> [Work to complete]
Reproduce the entries in full. Exclude all images from the copy.

[Collected data]
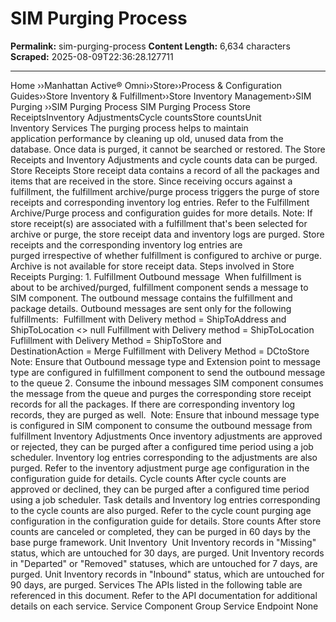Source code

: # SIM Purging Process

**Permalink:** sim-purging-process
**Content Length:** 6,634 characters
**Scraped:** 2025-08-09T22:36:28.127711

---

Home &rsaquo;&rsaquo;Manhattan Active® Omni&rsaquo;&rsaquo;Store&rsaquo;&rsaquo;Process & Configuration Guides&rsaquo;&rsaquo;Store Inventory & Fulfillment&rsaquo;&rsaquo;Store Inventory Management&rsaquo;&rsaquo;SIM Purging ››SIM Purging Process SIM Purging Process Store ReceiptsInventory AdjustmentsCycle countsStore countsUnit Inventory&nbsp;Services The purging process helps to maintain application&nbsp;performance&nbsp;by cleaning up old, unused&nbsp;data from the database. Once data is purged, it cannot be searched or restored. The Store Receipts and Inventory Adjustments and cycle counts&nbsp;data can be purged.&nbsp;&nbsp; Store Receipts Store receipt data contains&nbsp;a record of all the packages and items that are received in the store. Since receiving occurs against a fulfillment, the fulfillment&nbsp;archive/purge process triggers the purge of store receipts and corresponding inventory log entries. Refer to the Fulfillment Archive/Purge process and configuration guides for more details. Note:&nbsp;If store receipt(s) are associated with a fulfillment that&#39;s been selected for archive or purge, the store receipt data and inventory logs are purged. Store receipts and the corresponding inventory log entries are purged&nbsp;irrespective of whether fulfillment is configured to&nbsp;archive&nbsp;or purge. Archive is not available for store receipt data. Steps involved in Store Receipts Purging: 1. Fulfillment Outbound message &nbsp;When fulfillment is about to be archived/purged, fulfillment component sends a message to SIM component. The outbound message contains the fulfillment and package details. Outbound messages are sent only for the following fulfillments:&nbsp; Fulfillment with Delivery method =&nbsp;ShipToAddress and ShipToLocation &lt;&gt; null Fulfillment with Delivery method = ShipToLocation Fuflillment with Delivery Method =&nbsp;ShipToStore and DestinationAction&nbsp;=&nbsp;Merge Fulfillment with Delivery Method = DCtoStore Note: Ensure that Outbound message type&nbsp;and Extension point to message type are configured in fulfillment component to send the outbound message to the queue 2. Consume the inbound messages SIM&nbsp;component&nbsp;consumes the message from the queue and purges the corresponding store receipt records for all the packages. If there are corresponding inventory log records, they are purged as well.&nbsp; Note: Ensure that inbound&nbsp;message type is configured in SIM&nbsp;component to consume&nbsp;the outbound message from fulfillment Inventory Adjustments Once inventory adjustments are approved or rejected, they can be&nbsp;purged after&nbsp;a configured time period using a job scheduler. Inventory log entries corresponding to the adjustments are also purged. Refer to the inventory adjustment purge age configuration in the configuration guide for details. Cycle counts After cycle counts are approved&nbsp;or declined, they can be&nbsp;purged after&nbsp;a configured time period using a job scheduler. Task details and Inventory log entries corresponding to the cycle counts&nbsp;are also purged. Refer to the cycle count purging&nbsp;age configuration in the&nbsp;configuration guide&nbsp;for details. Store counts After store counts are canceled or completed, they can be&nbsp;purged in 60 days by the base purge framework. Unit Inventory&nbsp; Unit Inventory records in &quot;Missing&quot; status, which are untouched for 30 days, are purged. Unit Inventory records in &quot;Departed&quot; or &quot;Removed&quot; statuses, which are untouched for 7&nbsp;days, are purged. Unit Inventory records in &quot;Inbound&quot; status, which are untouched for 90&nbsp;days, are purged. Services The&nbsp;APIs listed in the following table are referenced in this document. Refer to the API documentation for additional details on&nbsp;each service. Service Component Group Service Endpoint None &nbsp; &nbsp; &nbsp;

> [Answer box]
Source code

: # SIM Purging Process

**Permalink:** sim-purging-process
**Content Length:** 6,634 characters
**Scraped:** 2025-08-09T22:36:28.127711

---

Home &rsaquo;&rsaquo;Manhattan Active® Omni&rsaquo;&rsaquo;Store&rsaquo;&rsaquo;Process & Configuration Guides&rsaquo;&rsaquo;Store Inventory & Fulfillment&rsaquo;&rsaquo;Store Inventory Management&rsaquo;&rsaquo;SIM Purging ››SIM Purging Process SIM Purging Process Store ReceiptsInventory AdjustmentsCycle countsStore countsUnit Inventory&nbsp;Services The purging process helps to maintain application&nbsp;performance&nbsp;by cleaning up old, unused&nbsp;data from the database. Once data is purged, it cannot be searched or restored. The Store Receipts and Inventory Adjustments and cycle counts&nbsp;data can be purged.&nbsp;&nbsp; Store Receipts Store receipt data contains&nbsp;a record of all the packages and items that are received in the store. Since receiving occurs against a fulfillment, the fulfillment&nbsp;archive/purge process triggers the purge of store receipts and corresponding inventory log entries. Refer to the Fulfillment Archive/Purge process and configuration guides for more details. Note:&nbsp;If store receipt(s) are associated with a fulfillment that&#39;s been selected for archive or purge, the store receipt data and inventory logs are purged. Store receipts and the corresponding inventory log entries are purged&nbsp;irrespective of whether fulfillment is configured to&nbsp;archive&nbsp;or purge. Archive is not available for store receipt data. Steps involved in Store Receipts Purging: 1. Fulfillment Outbound message &nbsp;When fulfillment is about to be archived/purged, fulfillment component sends a message to SIM component. The outbound message contains the fulfillment and package details. Outbound messages are sent only for the following fulfillments:&nbsp; Fulfillment with Delivery method =&nbsp;ShipToAddress and ShipToLocation &lt;&gt; null Fulfillment with Delivery method = ShipToLocation Fuflillment with Delivery Method =&nbsp;ShipToStore and DestinationAction&nbsp;=&nbsp;Merge Fulfillment with Delivery Method = DCtoStore Note: Ensure that Outbound message type&nbsp;and Extension point to message type are configured in fulfillment component to send the outbound message to the queue 2. Consume the inbound messages SIM&nbsp;component&nbsp;consumes the message from the queue and purges the corresponding store receipt records for all the packages. If there are corresponding inventory log records, they are purged as well.&nbsp; Note: Ensure that inbound&nbsp;message type is configured in SIM&nbsp;component to consume&nbsp;the outbound message from fulfillment Inventory Adjustments Once inventory adjustments are approved or rejected, they can be&nbsp;purged after&nbsp;a configured time period using a job scheduler. Inventory log entries corresponding to the adjustments are also purged. Refer to the inventory adjustment purge age configuration in the configuration guide for details. Cycle counts After cycle counts are approved&nbsp;or declined, they can be&nbsp;purged after&nbsp;a configured time period using a job scheduler. Task details and Inventory log entries corresponding to the cycle counts&nbsp;are also purged. Refer to the cycle count purging&nbsp;age configuration in the&nbsp;configuration guide&nbsp;for details. Store counts After store counts are canceled or completed, they can be&nbsp;purged in 60 days by the base purge framework. Unit Inventory&nbsp; Unit Inventory records in &quot;Missing&quot; status, which are untouched for 30 days, are purged. Unit Inventory records in &quot;Departed&quot; or &quot;Removed&quot; statuses, which are untouched for 7&nbsp;days, are purged. Unit Inventory records in &quot;Inbound&quot; status, which are untouched for 90&nbsp;days, are purged. Services The&nbsp;APIs listed in the following table are referenced in this document. Refer to the API documentation for additional details on&nbsp;each service. Service Component Group Service Endpoint None &nbsp; &nbsp; &nbsp;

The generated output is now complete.